**Information**
============
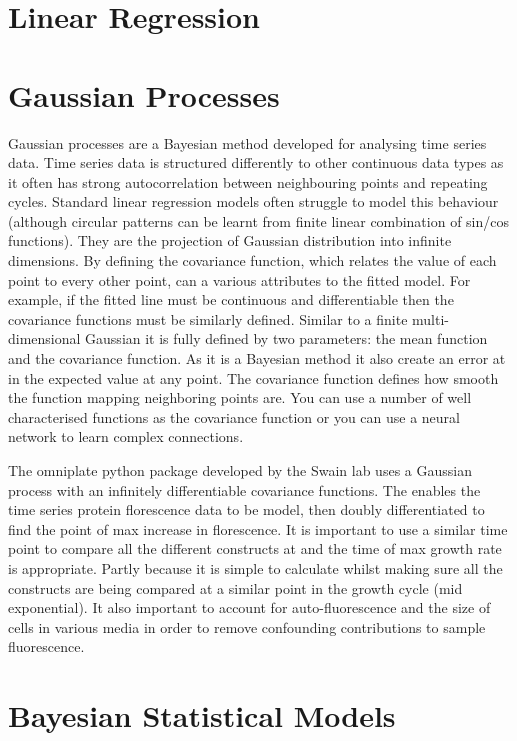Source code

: \documentclass{SBCbookchapter}
\begin{document}
\section{Linear Regression}

\section{Gaussian Processes}
Gaussian processes are a Bayesian method developed for analysing time series data. Time series data is structured differently to other continuous data types as it often has strong autocorrelation between neighbouring points and repeating cycles. Standard linear regression models often struggle to model this behaviour (although circular patterns can be learnt from finite linear combination of sin/cos functions). They are the projection of Gaussian distribution into infinite dimensions. By defining the covariance function, which relates the value of each point to every other point, can a various attributes to the fitted model. For example, if the fitted line must be continuous and differentiable then the covariance functions must be similarly defined. Similar to a finite multi-dimensional Gaussian it is fully defined by two parameters:  the mean function and the covariance function. As it is a Bayesian method it also create an error at in the expected value at any point. The covariance function defines how smooth the function mapping neighboring points are. You can use a number of well characterised functions as the covariance function or you can use a neural network to learn complex connections. 

The omniplate python package developed by the Swain lab uses a Gaussian process with an infinitely differentiable covariance functions. The enables the time series protein florescence data to be model, then doubly differentiated to find the point of max increase in florescence. It is important to use a similar time point to compare all the different constructs at and the time of max growth rate is appropriate. Partly because it is simple to calculate whilst making sure all the constructs are being compared at a similar point in the growth cycle (mid exponential). It also important to account for auto-fluorescence and the size of cells in various media in order to remove confounding contributions to sample fluorescence.

\section{Bayesian Statistical Models}
\end{document}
============
Only the number is wanted: how many lines of the material above include the word "section"?

**Response**
3